• [Entries taken from a collection]:
++++++

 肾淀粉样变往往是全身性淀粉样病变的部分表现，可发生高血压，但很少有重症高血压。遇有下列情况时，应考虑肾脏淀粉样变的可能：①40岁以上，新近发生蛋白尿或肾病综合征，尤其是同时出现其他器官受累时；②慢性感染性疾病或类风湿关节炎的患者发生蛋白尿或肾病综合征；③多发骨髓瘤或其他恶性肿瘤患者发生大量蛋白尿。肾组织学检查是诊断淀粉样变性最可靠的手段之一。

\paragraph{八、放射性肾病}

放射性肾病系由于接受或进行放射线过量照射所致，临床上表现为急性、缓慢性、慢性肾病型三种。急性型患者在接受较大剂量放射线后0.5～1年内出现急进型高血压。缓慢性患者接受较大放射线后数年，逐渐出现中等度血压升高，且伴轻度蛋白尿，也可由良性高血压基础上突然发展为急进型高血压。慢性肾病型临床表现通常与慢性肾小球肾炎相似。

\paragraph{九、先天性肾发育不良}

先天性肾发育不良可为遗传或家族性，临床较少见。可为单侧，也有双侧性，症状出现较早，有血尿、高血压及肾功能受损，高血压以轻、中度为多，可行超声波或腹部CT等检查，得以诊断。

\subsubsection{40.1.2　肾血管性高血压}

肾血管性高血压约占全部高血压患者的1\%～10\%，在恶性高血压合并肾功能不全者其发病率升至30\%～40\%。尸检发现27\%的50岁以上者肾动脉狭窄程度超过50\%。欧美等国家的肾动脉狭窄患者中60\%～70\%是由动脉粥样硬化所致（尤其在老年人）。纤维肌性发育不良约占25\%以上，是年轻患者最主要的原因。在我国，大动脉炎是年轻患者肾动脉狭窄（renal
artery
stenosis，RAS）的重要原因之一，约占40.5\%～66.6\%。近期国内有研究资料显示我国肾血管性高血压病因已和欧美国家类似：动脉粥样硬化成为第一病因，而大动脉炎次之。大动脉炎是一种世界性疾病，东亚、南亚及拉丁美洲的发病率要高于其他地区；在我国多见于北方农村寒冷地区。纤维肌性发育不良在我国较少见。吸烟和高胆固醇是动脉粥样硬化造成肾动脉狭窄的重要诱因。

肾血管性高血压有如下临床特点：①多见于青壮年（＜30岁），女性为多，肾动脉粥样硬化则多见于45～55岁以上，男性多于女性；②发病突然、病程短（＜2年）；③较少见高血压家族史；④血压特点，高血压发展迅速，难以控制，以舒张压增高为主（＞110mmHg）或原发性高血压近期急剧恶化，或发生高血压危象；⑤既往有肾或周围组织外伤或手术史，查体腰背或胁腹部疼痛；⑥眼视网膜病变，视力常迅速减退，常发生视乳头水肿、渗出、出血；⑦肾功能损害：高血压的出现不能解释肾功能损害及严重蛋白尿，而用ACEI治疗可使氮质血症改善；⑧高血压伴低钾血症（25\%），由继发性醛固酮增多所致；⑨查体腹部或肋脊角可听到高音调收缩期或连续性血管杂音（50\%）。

++++++

• [Work order]:
Read through the lines above and collect those that contain the string "paragraph".

• [Task answer]:
\paragraph{八、放射性肾病}
\paragraph{九、先天性肾发育不良}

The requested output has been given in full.